WORKING DATA:

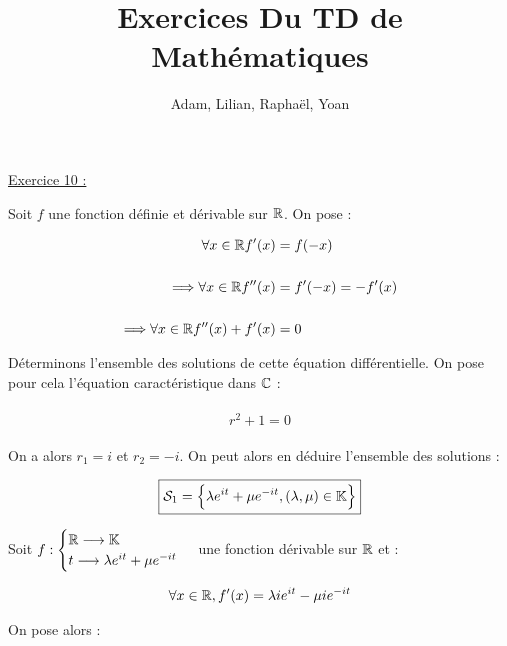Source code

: \documentclass{article}
\title{Exercices Du TD de Mathématiques}
\author{Adam, Lilian, Raphaël, Yoan}
\begin{document}
\maketitle

\underline{Exercice 10 :}

Soit $f$ une fonction définie et dérivable sur $\R$. On pose :

\begin{align}\begin{split}
\forall x\in\R f'(x)&=f(-x)\\\\
\Longrightarrow \forall x\in\R f''(x)&=f'(-x)=-f'(x)\\\\
\Longrightarrow \forall x\in\R f''(x)+f'(x)&=0
\end{split}\end{align}

Déterminons l'ensemble des solutions de cette équation différentielle. On pose pour cela l'équation caractéristique dans $\C$ :

\begin{align*}\begin{split}
r^2+1=0
\end{split}\end{align*}

On a alors $r_1=i$ et $r_2=-i$. On peut alors en déduire l'ensemble des solutions :

\begin{align*}\begin{split}
\boxed{\Ss_1=\Bigl\{\lambda e^{it}+\mu e^{-it}, (\lambda,\mu)\in\K \Bigl\}}
\end{split}\end{align*}

\bigskip
\bigskip
\bigskip

Soit $f:\begin{cases}\R\longrightarrow\K \\ t\longrightarrow \lambda e^{it} + \mu e^{-it}\end{cases}$ une fonction dérivable sur $\R$ et :

\begin{align*}\begin{split}
\forall x\in\R, f'(x)=\lambda ie^{it}-\mu ie^{-it}\\
\end{split}\end{align*}

On pose alors :
\end{document}
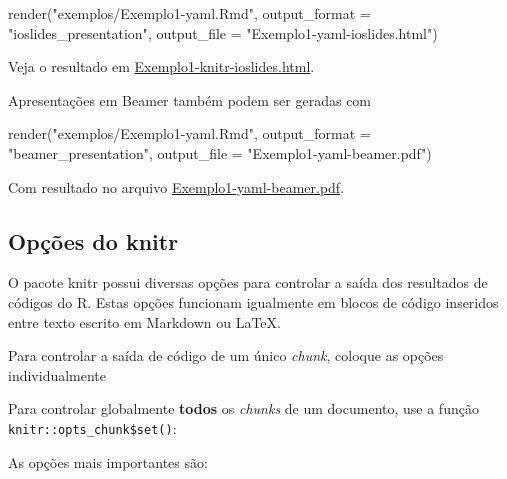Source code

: \documentclass[
  10pt,
  a4paper]{book}
\newenvironment{Shaded}{\begin{snugshade}}{\end{snugshade}}
\newcommand{\AttributeTok}[1]{\textcolor[rgb]{0.77,0.63,0.00}{#1}}
\newcommand{\FunctionTok}[1]{\textcolor[rgb]{0.00,0.00,0.00}{#1}}
\newcommand{\NormalTok}[1]{#1}
\newcommand{\StringTok}[1]{\textcolor[rgb]{0.31,0.60,0.02}{#1}}
\begin{document}
\begin{Shaded}
\begin{Highlighting}[]
\FunctionTok{render}\NormalTok{(}\StringTok{"exemplos/Exemplo1{-}yaml.Rmd"}\NormalTok{,}
       \AttributeTok{output\_format =} \StringTok{"ioslides\_presentation"}\NormalTok{,}
       \AttributeTok{output\_file =} \StringTok{"Exemplo1{-}yaml{-}ioslides.html"}\NormalTok{)}
\end{Highlighting}
\end{Shaded}

Veja o resultado em
\href{exemplos/Exemplo1-knitr-ioslides.html}{Exemplo1-knitr-ioslides.html}.

Apresentações em Beamer também podem ser geradas com

\begin{Shaded}
\begin{Highlighting}[]
\FunctionTok{render}\NormalTok{(}\StringTok{"exemplos/Exemplo1{-}yaml.Rmd"}\NormalTok{,}
       \AttributeTok{output\_format =} \StringTok{"beamer\_presentation"}\NormalTok{,}
       \AttributeTok{output\_file =} \StringTok{"Exemplo1{-}yaml{-}beamer.pdf"}\NormalTok{)}
\end{Highlighting}
\end{Shaded}

Com resultado no arquivo
\href{exemplos/Exemplo1-yaml-beamer.pdf}{Exemplo1-yaml-beamer.pdf}.

\hypertarget{opuxe7uxf5es-do-knitr}{%
\subsection{Opções do knitr}\label{opuxe7uxf5es-do-knitr}}

O pacote knitr possui diversas opções para controlar a saída dos
resultados de códigos do R. Estas opções funcionam igualmente em blocos
de código inseridos entre texto escrito em Markdown ou LaTeX.

Para controlar a saída de código de um único \emph{chunk}, coloque as opções
individualmente

Para controlar globalmente \textbf{todos} os \emph{chunks} de um documento, use a
função \texttt{knitr::opts\_chunk\$set()}:

As opções mais importantes são:
\end{document}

THE PROBLEM: Would you please reproduce verbatim the run of lines that opens the listing and ends with the line holding "Soit $f$ une", and only that run, leaving every picture out?

REPLY TO THE EXERCISE:
Source code

: \documentclass{article}
\title{Exercices Du TD de Mathématiques}
\author{Adam, Lilian, Raphaël, Yoan}
\begin{document}
\maketitle

\underline{Exercice 10 :}

Soit $f$ une fonction définie et dérivable sur $\R$. On pose :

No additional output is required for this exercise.